It’s easy to understand why you might wonder this, since it’s such a large body of water, and sometimes, it even looks like it could be an ocean!

But being located in the Midwest along the shores of Minnesota, Wisconsin, and Michigan, it just doesn’t seem possible for it to be salt water.

I’ve lived in the state of Minnesota for my entire life and spend a lot of time wandering the shores of Lake Superior throughout the year.

And in this post, I’m going to go over everything you need to know about whether or not this massive lake is salt water or not.

Is Lake Superior Salt Water?

While it’s easy to understand why some people believe that Lake Superior is saltwater, the answer just isn’t what some people might think.

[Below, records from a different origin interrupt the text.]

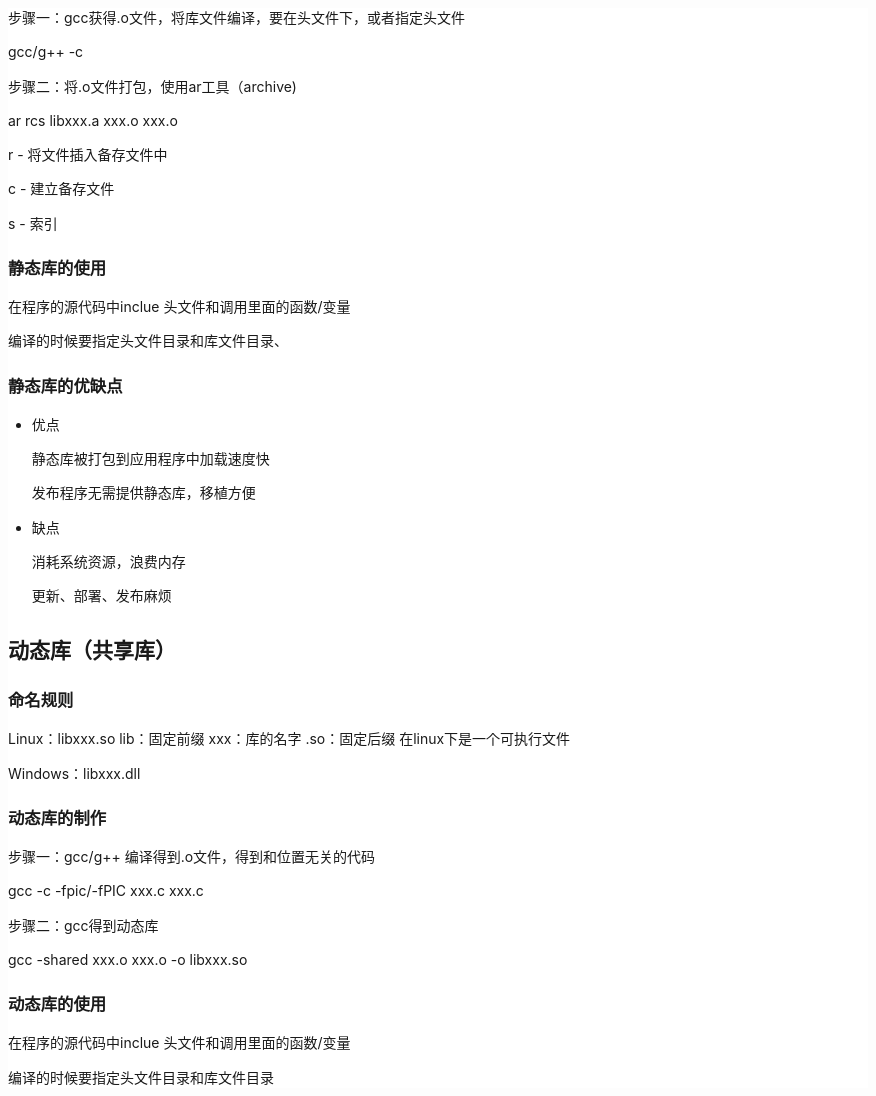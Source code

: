步骤一：gcc获得.o文件，将库文件编译，要在头文件下，或者指定头文件

gcc/g++ -c

步骤二：将.o文件打包，使用ar工具（archive)	

ar rcs libxxx.a xxx.o xxx.o	

r - 将文件插入备存文件中 

c - 建立备存文件 

s - 索引

### 静态库的使用

在程序的源代码中inclue 头文件和调用里面的函数/变量

编译的时候要指定头文件目录和库文件目录、

### 静态库的优缺点

- 优点

  静态库被打包到应用程序中加载速度快

  发布程序无需提供静态库，移植方便

- 缺点

  消耗系统资源，浪费内存

  更新、部署、发布麻烦

  

## 动态库（共享库）

### 命名规则

Linux：libxxx.so	lib：固定前缀	xxx：库的名字	.so：固定后缀	在linux下是一个可执行文件

Windows：libxxx.dll

### 动态库的制作

步骤一：gcc/g++ 编译得到.o文件，得到和位置无关的代码	

gcc -c -fpic/-fPIC xxx.c xxx.c

步骤二：gcc得到动态库

gcc -shared xxx.o xxx.o -o libxxx.so

### 动态库的使用

在程序的源代码中inclue 头文件和调用里面的函数/变量

编译的时候要指定头文件目录和库文件目录
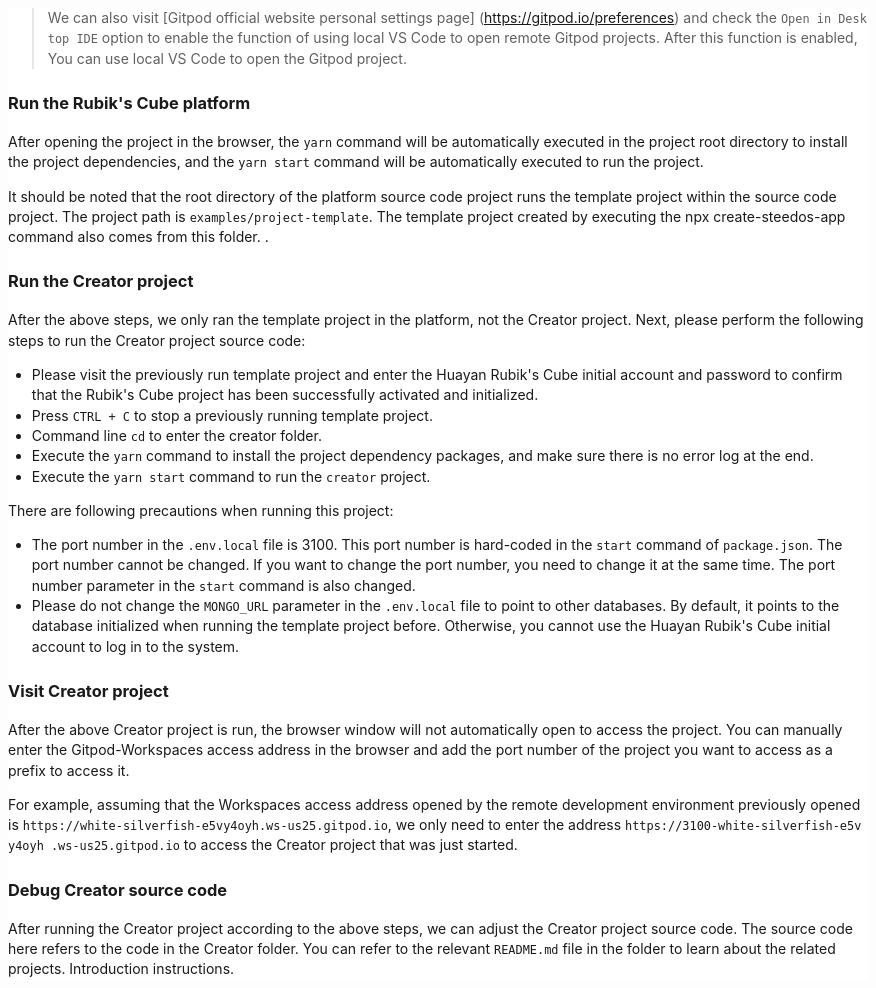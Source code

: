 > We can also visit [Gitpod official website personal settings page] (https://gitpod.io/preferences) and check the `Open in Desktop IDE` option to enable the function of using local VS Code to open remote Gitpod projects. After this function is enabled, You can use local VS Code to open the Gitpod project.

### Run the Rubik's Cube platform

After opening the project in the browser, the `yarn` command will be automatically executed in the project root directory to install the project dependencies, and the `yarn start` command will be automatically executed to run the project.

It should be noted that the root directory of the platform source code project runs the template project within the source code project. The project path is `examples/project-template`. The template project created by executing the npx create-steedos-app command also comes from this folder. .

### Run the Creator project

After the above steps, we only ran the template project in the platform, not the Creator project. Next, please perform the following steps to run the Creator project source code:

- Please visit the previously run template project and enter the Huayan Rubik's Cube initial account and password to confirm that the Rubik's Cube project has been successfully activated and initialized.
- Press `CTRL + C` to stop a previously running template project.
- Command line `cd` to enter the creator folder.
- Execute the `yarn` command to install the project dependency packages, and make sure there is no error log at the end.
- Execute the `yarn start` command to run the `creator` project.

There are following precautions when running this project:

- The port number in the `.env.local` file is 3100. This port number is hard-coded in the `start` command of `package.json`. The port number cannot be changed. If you want to change the port number, you need to change it at the same time. The port number parameter in the `start` command is also changed.
- Please do not change the `MONGO_URL` parameter in the `.env.local` file to point to other databases. By default, it points to the database initialized when running the template project before. Otherwise, you cannot use the Huayan Rubik's Cube initial account to log in to the system.

### Visit Creator project

After the above Creator project is run, the browser window will not automatically open to access the project. You can manually enter the Gitpod-Workspaces access address in the browser and add the port number of the project you want to access as a prefix to access it.

For example, assuming that the Workspaces access address opened by the remote development environment previously opened is `https://white-silverfish-e5vy4oyh.ws-us25.gitpod.io`, we only need to enter the address `https://3100-white-silverfish-e5vy4oyh .ws-us25.gitpod.io` to access the Creator project that was just started.

### Debug Creator source code

After running the Creator project according to the above steps, we can adjust the Creator project source code. The source code here refers to the code in the Creator folder. You can refer to the relevant `README.md` file in the folder to learn about the related projects. Introduction instructions.
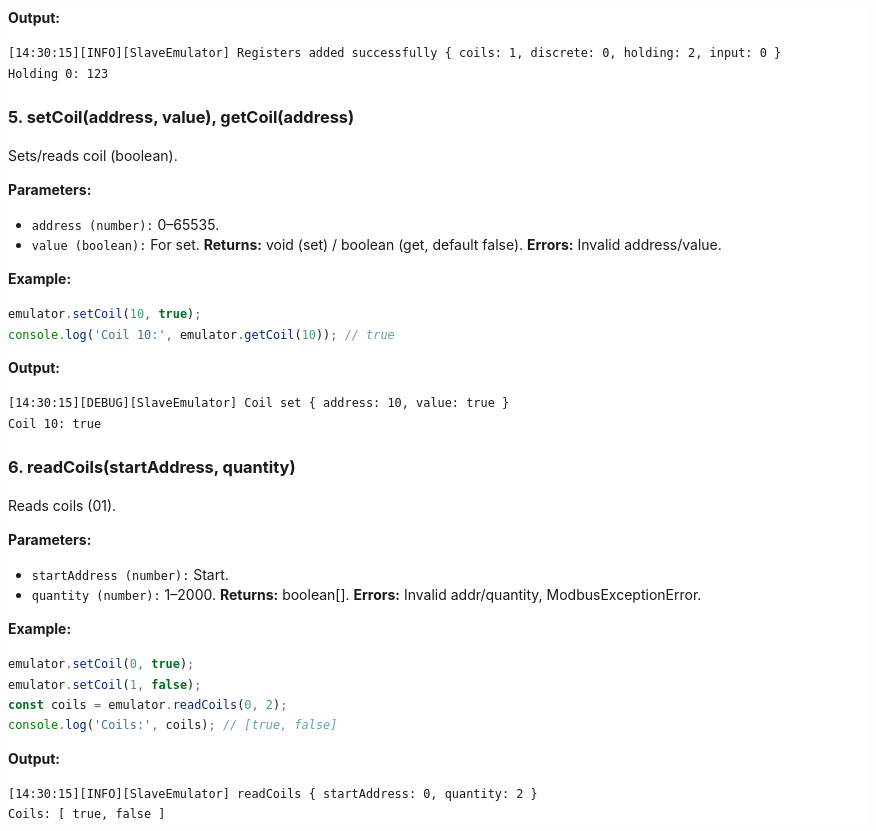 **Output:**

```bash
[14:30:15][INFO][SlaveEmulator] Registers added successfully { coils: 1, discrete: 0, holding: 2, input: 0 }
Holding 0: 123
```

### 5. setCoil(address, value), getCoil(address)

Sets/reads coil (boolean).

**Parameters:**

- `address (number):` 0–65535.
- `value (boolean):` For set.
  **Returns:** void (set) / boolean (get, default false).
  **Errors:** Invalid address/value.

**Example:**

```js
emulator.setCoil(10, true);
console.log('Coil 10:', emulator.getCoil(10)); // true
```

**Output:**

```bash
[14:30:15][DEBUG][SlaveEmulator] Coil set { address: 10, value: true }
Coil 10: true
```

### 6. readCoils(startAddress, quantity)

Reads coils (01).

**Parameters:**

- `startAddress (number):` Start.
- `quantity (number):` 1–2000.
  **Returns:** boolean[].
  **Errors:** Invalid addr/quantity, ModbusExceptionError.

**Example:**

```js
emulator.setCoil(0, true);
emulator.setCoil(1, false);
const coils = emulator.readCoils(0, 2);
console.log('Coils:', coils); // [true, false]
```

**Output:**

```bash
[14:30:15][INFO][SlaveEmulator] readCoils { startAddress: 0, quantity: 2 }
Coils: [ true, false ]
```
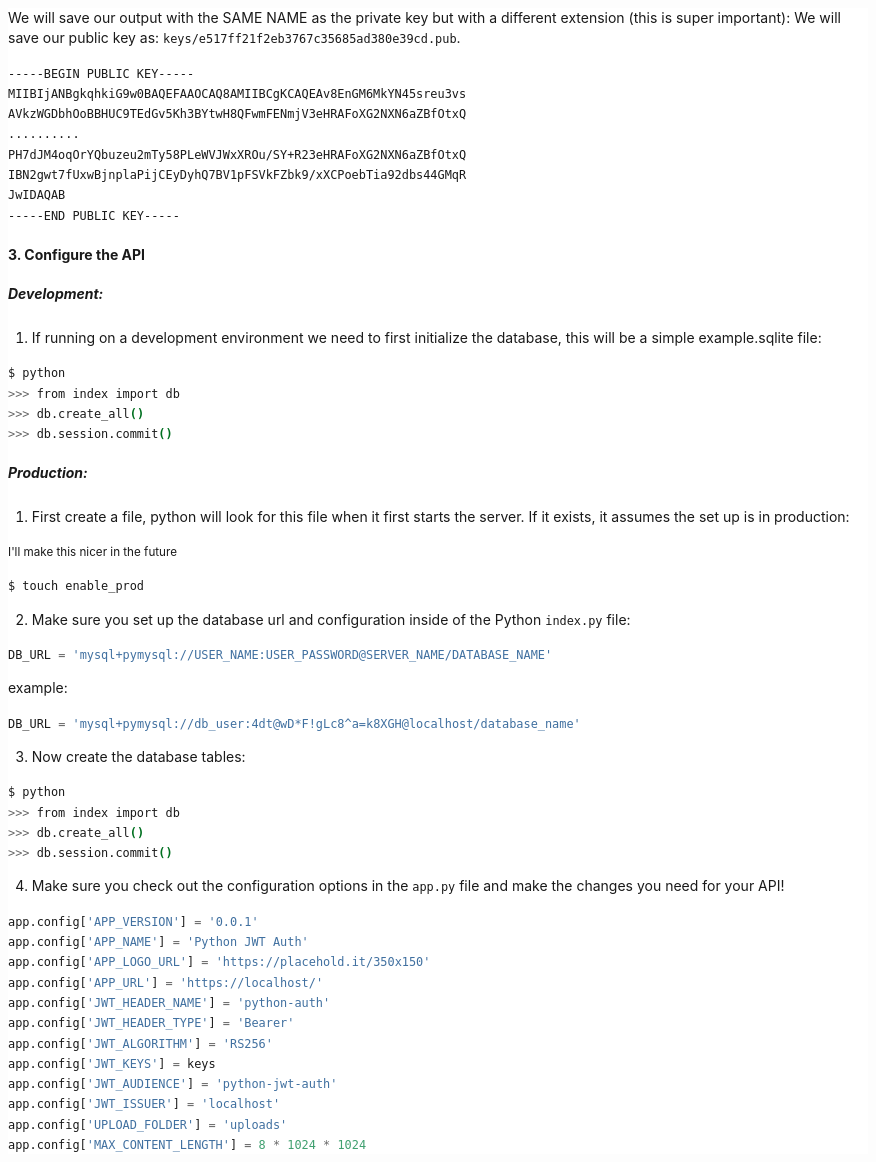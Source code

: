 We will save our output with the SAME NAME as the private key but with a different extension (this is super important):
We will save our public key as: `keys/e517ff21f2eb3767c35685ad380e39cd.pub`.

```
-----BEGIN PUBLIC KEY-----
MIIBIjANBgkqhkiG9w0BAQEFAAOCAQ8AMIIBCgKCAQEAv8EnGM6MkYN45sreu3vs
AVkzWGDbhOoBBHUC9TEdGv5Kh3BYtwH8QFwmFENmjV3eHRAFoXG2NXN6aZBfOtxQ
..........
PH7dJM4oqOrYQbuzeu2mTy58PLeWVJWxXROu/SY+R23eHRAFoXG2NXN6aZBfOtxQ
IBN2gwt7fUxwBjnplaPijCEyDyhQ7BV1pFSVkFZbk9/xXCPoebTia92dbs44GMqR
JwIDAQAB
-----END PUBLIC KEY-----
```

#### 3. Configure the API
##### Development:
1. If running on a development environment we need to first initialize the database, this will be a simple example.sqlite file:
```sh
$ python
>>> from index import db
>>> db.create_all()
>>> db.session.commit()
```
##### Production:
1. First create a file, python will look for this file when it first starts the server. If it exists, it assumes the set up is in production:

<small>I'll make this nicer in the future</small>
```sh
$ touch enable_prod
```
2. Make sure you set up the database url and configuration inside of the Python `index.py` file:
```python
DB_URL = 'mysql+pymysql://USER_NAME:USER_PASSWORD@SERVER_NAME/DATABASE_NAME'
```
example:
```python
DB_URL = 'mysql+pymysql://db_user:4dt@wD*F!gLc8^a=k8XGH@localhost/database_name'
```
3. Now create the database tables:
```sh
$ python
>>> from index import db
>>> db.create_all()
>>> db.session.commit()
```
4. Make sure you check out the configuration options in the `app.py` file and
make the changes you need for your API!
```python
app.config['APP_VERSION'] = '0.0.1'
app.config['APP_NAME'] = 'Python JWT Auth'
app.config['APP_LOGO_URL'] = 'https://placehold.it/350x150'
app.config['APP_URL'] = 'https://localhost/'
app.config['JWT_HEADER_NAME'] = 'python-auth'
app.config['JWT_HEADER_TYPE'] = 'Bearer'
app.config['JWT_ALGORITHM'] = 'RS256'
app.config['JWT_KEYS'] = keys
app.config['JWT_AUDIENCE'] = 'python-jwt-auth'
app.config['JWT_ISSUER'] = 'localhost'
app.config['UPLOAD_FOLDER'] = 'uploads'
app.config['MAX_CONTENT_LENGTH'] = 8 * 1024 * 1024
```
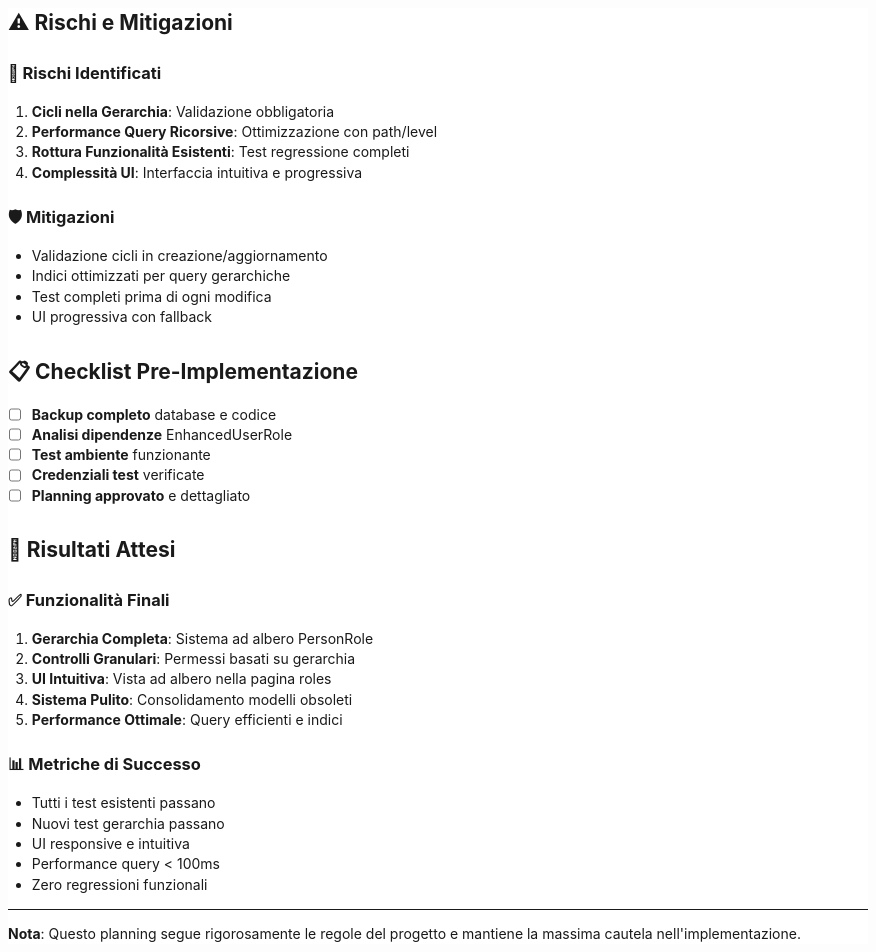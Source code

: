 ## ⚠️ Rischi e Mitigazioni

### 🚨 Rischi Identificati
1. **Cicli nella Gerarchia**: Validazione obbligatoria
2. **Performance Query Ricorsive**: Ottimizzazione con path/level
3. **Rottura Funzionalità Esistenti**: Test regressione completi
4. **Complessità UI**: Interfaccia intuitiva e progressiva

### 🛡️ Mitigazioni
- Validazione cicli in creazione/aggiornamento
- Indici ottimizzati per query gerarchiche
- Test completi prima di ogni modifica
- UI progressiva con fallback

## 📋 Checklist Pre-Implementazione

- [ ] **Backup completo** database e codice
- [ ] **Analisi dipendenze** EnhancedUserRole
- [ ] **Test ambiente** funzionante
- [ ] **Credenziali test** verificate
- [ ] **Planning approvato** e dettagliato

## 🎯 Risultati Attesi

### ✅ Funzionalità Finali
1. **Gerarchia Completa**: Sistema ad albero PersonRole
2. **Controlli Granulari**: Permessi basati su gerarchia
3. **UI Intuitiva**: Vista ad albero nella pagina roles
4. **Sistema Pulito**: Consolidamento modelli obsoleti
5. **Performance Ottimale**: Query efficienti e indici

### 📊 Metriche di Successo
- Tutti i test esistenti passano
- Nuovi test gerarchia passano
- UI responsive e intuitiva
- Performance query < 100ms
- Zero regressioni funzionali

---

**Nota**: Questo planning segue rigorosamente le regole del progetto e mantiene la massima cautela nell'implementazione.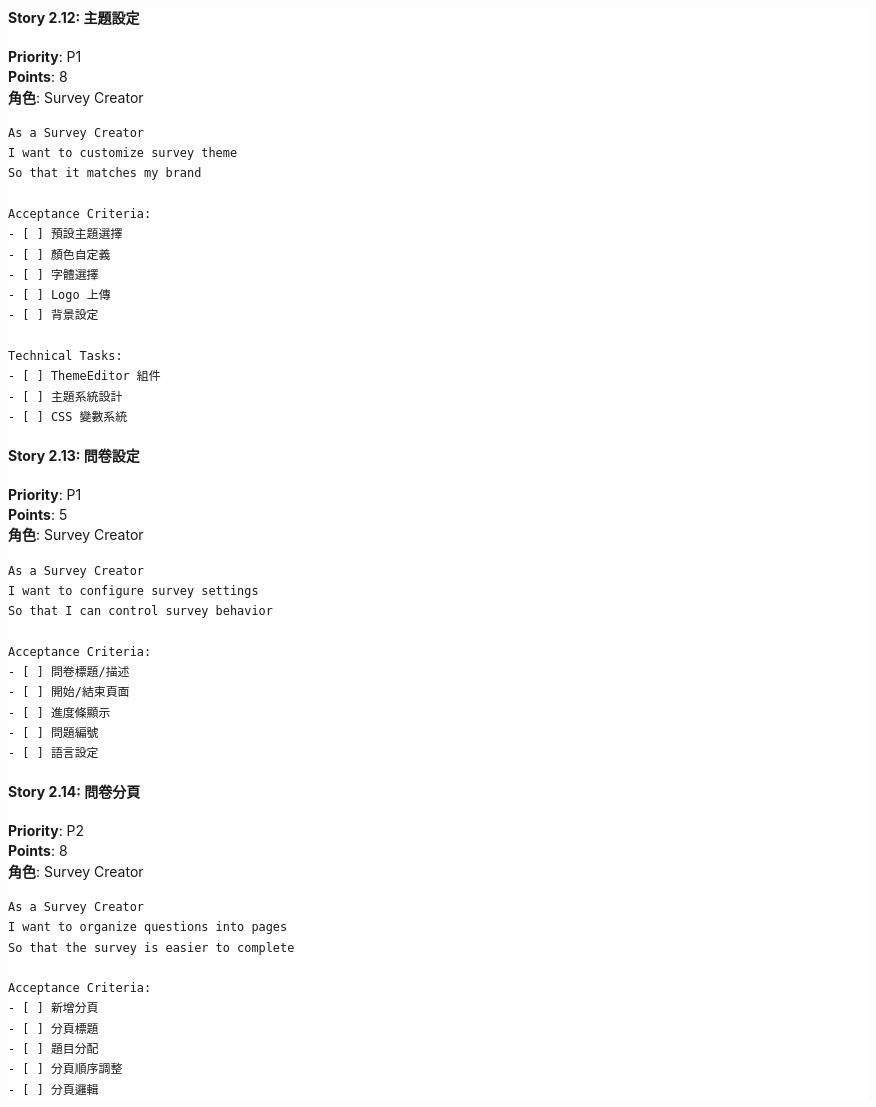 #### Story 2.12: 主題設定

**Priority**: P1  
**Points**: 8  
**角色**: Survey Creator

```
As a Survey Creator
I want to customize survey theme
So that it matches my brand

Acceptance Criteria:
- [ ] 預設主題選擇
- [ ] 顏色自定義
- [ ] 字體選擇
- [ ] Logo 上傳
- [ ] 背景設定

Technical Tasks:
- [ ] ThemeEditor 組件
- [ ] 主題系統設計
- [ ] CSS 變數系統
```

#### Story 2.13: 問卷設定

**Priority**: P1  
**Points**: 5  
**角色**: Survey Creator

```
As a Survey Creator
I want to configure survey settings
So that I can control survey behavior

Acceptance Criteria:
- [ ] 問卷標題/描述
- [ ] 開始/結束頁面
- [ ] 進度條顯示
- [ ] 問題編號
- [ ] 語言設定
```

#### Story 2.14: 問卷分頁

**Priority**: P2  
**Points**: 8  
**角色**: Survey Creator

```
As a Survey Creator
I want to organize questions into pages
So that the survey is easier to complete

Acceptance Criteria:
- [ ] 新增分頁
- [ ] 分頁標題
- [ ] 題目分配
- [ ] 分頁順序調整
- [ ] 分頁邏輯
```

In actuality, Lake Superior is a fully freshwater lake. In fact, it’s the largest freshwater lake by surface area in the world.

Because of its size, it can often be mistaken for a few things like being salty, having sharks living in it, or other false facts.

A view of the freshwater Lake Superior from a ledge at Artist Point in Grand Marais.

From the shoreline, Lake Superior can sometimes look to be the size of the ocean, and it can have gale force winds that are ocean-like as well!

When we look at its size, we can see that the entire lake covers over 30,000 square miles of land.

These are a few of the reasons why some may ask if Lake Superior is salty or freshwater.

But in the end, the Lake Superior basin contains no salt, and the billions of gallons of water that make it up are fresh.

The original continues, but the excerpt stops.